The authors suggest using the quality flag provided in each dataset to select “suitable” pixels (i.e. flag = 0) before further front analysis. Then front detection is a simple thresholding of the field of interest as illustrated in Fig. 1. Subregion-specific thresholds are added as attributes of each netcdf file, but custom thresholding is also possible. Python xarray package makes filtering and thresholding of the data very intuitive with the function xarray.where. An example Jupyter Notebook for visualization of NOMAD⁵¹ data and the reproduction of Fig. 2 is available on Github: https://github.com/FlorianeSudre/NOMAD_notebooks/.

Front collocation with biological data

NOMAD⁵¹ is primarily designed to study front-marine life interactions. To this end, the authors recommend using both thermal gradients and FSLE fields, and to interpolate them on the same grid, whose temporal and spatial scale is congruent with the behavior of the specie of interest. Temporal degradation of the dataset is easily performed by xarray.Dataset.resample while spatial regridding can be done with tools such as the Climate Data Operator (CDO) or with the Python package xgcm used in tandem with xarray). The authors recommend comparing quantitatively and qualitatively BOA outputs solely between same-grid products. For example, one can compare thermal gradient magnitudes and patterns within the entire NOMAD⁵¹ thermal gradient dataset, as the SST field comes from a single product. However, while qualitative comparison (i.e. spatial patterns) is possible among thermal gradients originating from different SST fields, a quantitative comparison would require to determine a suitable threshold for each product since BOA algorithm is sensitive to the grid resolution of the input data. Attention should also be brought to the fact that thermal gradients and FSLEs do not have NaNs (where the pixel is deemed “unsuitable”, i.e. where the quality flag is not equal to 0) at the same time and place. NaNs appear in FSLE fields near domain boundaries and in coastal areas, while NaNs in thermal gradient fields depend on cloud cover (Fig. 9). The difference in NaN coverage in both dataset should be taken into account when pairing with biological data to avoid any additional bias due to suitable day frequency.

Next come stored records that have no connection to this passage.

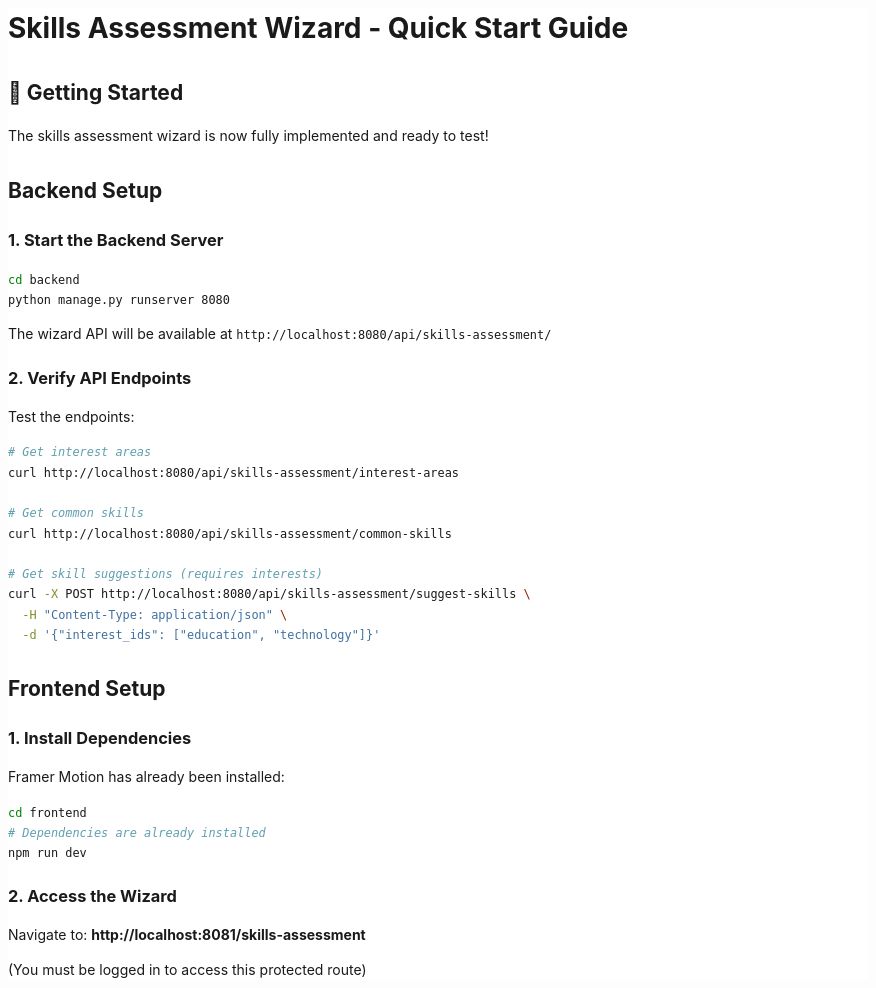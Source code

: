 # Skills Assessment Wizard - Quick Start Guide

## 🚀 Getting Started

The skills assessment wizard is now fully implemented and ready to test!

## Backend Setup

### 1. Start the Backend Server

```bash
cd backend
python manage.py runserver 8080
```

The wizard API will be available at `http://localhost:8080/api/skills-assessment/`

### 2. Verify API Endpoints

Test the endpoints:

```bash
# Get interest areas
curl http://localhost:8080/api/skills-assessment/interest-areas

# Get common skills
curl http://localhost:8080/api/skills-assessment/common-skills

# Get skill suggestions (requires interests)
curl -X POST http://localhost:8080/api/skills-assessment/suggest-skills \
  -H "Content-Type: application/json" \
  -d '{"interest_ids": ["education", "technology"]}'
```

## Frontend Setup

### 1. Install Dependencies

Framer Motion has already been installed:

```bash
cd frontend
# Dependencies are already installed
npm run dev
```

### 2. Access the Wizard

Navigate to: **http://localhost:8081/skills-assessment**

(You must be logged in to access this protected route)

Other possible uses for NOMAD

Beside the study of front-marine life interactions¹⁰, investigating trophic relationships⁷⁰ and the accumulation of fish larvae⁷¹, NOMAD⁵¹ could also be employed to monitor marine pollutants such as microplastics^72,73 and oil spills⁷⁴ along fronts. One could also examine relationships between surface thermal fronts and low-level winds at submesoscales from Radar Scatterometer data; as it has only been done at mesoscales so far^75,76,77. Finally, following the recent work of Roman-Stork et al.⁷⁸, it would be interesting to explore new blended metrics based on both SST fronts and FSLEs and their co-variability with key biogeochemical elements (such as Chl-a, pH, nitrates, phosphates) to inform on where oceanic fronts are more likely to impact nutrient cycling in the upper and interior ocean⁷⁹.